Activity
In the records below, find the line that contains "Korea & 25.0" and the line that contains "Desired Capital to". Set down exactly those lines and every line between them, and nothing more.
========
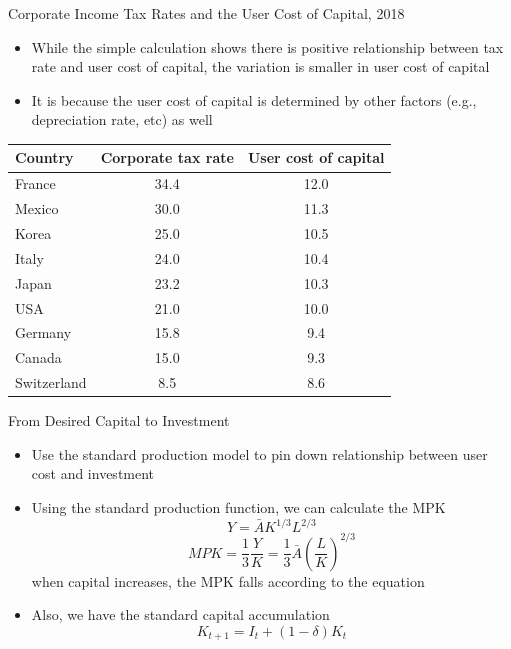 \documentclass[aspectratio=1610]{beamer}
\begin{document}
\begin{frame}[wide]{Corporate Income Tax Rates and the User Cost of Capital, 2018}
	\begin{itemize}
		\item While the simple calculation shows there is positive relationship between tax rate and user cost of capital, the variation is smaller in user cost of capital
		\item It is because the user cost of capital is determined by other factors (e.g., depreciation rate, etc) as well
	\end{itemize}
	\begin{table}[htbp]
		\centering
		\begin{tabular}{lcc} \hline \hline
			Country & Corporate tax rate & User cost of capital \\
			\midrule
			France & 34.4  & 12.0 \\
			Mexico & 30.0    & 11.3 \\
			Korea & 25.0    & 10.5 \\
			Italy & 24.0    & 10.4 \\
			Japan & 23.2  & 10.3 \\
			USA   & 21.0    & 10.0 \\
			Germany & 15.8  & 9.4 \\
			Canada & 15.0    & 9.3 \\
			Switzerland & 8.5 & 8.6 \\
			\bottomrule
		\end{tabular}%
	\end{table}%
	
\end{frame}

\begin{frame}[wide]{From Desired Capital to Investment}
	\begin{itemize}
		\item Use the standard production model to pin down relationship between user cost and investment
		\item Using the standard production function, we can calculate the MPK
		\[Y=\bar{A}K^{1/3}L^{2/3}\]
		\[MPK = \frac{1}{3} \frac{Y}{K} = \frac{1}{3} \bar{A} \left(\frac{L}{K}\right)^{2/3}\]
		when capital increases, the MPK falls according to the equation
		\item Also, we have the standard capital accumulation
		\[K_{t+1} = I_t + (1-\delta) K_t\]
	\end{itemize}
\end{frame}
\end{document}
========
Answer space
			Korea & 25.0    & 10.5 \\
			Italy & 24.0    & 10.4 \\
			Japan & 23.2  & 10.3 \\
			USA   & 21.0    & 10.0 \\
			Germany & 15.8  & 9.4 \\
			Canada & 15.0    & 9.3 \\
			Switzerland & 8.5 & 8.6 \\
			\bottomrule
		\end{tabular}%
	\end{table}%
	
\end{frame}

\begin{frame}[wide]{From Desired Capital to Investment}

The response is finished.